Activity: The answer must consist of every line below containing "that".

BEGIN Supplied entries

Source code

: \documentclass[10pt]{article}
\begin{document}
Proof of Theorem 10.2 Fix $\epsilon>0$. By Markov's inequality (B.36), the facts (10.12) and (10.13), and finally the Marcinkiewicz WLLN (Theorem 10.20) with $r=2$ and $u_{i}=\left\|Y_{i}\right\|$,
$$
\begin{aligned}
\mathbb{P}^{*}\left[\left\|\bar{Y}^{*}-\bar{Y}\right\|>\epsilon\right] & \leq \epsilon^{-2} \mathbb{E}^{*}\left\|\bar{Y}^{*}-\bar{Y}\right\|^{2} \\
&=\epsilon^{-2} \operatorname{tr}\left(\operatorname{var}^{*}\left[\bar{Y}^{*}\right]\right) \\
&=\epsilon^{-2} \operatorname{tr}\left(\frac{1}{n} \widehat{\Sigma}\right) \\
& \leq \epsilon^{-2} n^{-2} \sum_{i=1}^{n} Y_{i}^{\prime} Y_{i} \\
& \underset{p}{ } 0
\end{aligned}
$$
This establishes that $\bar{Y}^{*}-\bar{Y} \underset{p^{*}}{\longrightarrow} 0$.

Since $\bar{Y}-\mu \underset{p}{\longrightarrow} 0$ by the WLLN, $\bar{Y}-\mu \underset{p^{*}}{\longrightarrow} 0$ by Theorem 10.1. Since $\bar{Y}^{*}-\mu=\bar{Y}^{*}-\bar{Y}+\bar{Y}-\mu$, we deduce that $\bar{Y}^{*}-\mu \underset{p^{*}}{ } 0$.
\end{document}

END Supplied entries

Exercise response:
This establishes that $\bar{Y}^{*}-\bar{Y} \underset{p^{*}}{\longrightarrow} 0$.
Since $\bar{Y}-\mu \underset{p}{\longrightarrow} 0$ by the WLLN, $\bar{Y}-\mu \underset{p^{*}}{\longrightarrow} 0$ by Theorem 10.1. Since $\bar{Y}^{*}-\mu=\bar{Y}^{*}-\bar{Y}+\bar{Y}-\mu$, we deduce that $\bar{Y}^{*}-\mu \underset{p^{*}}{ } 0$.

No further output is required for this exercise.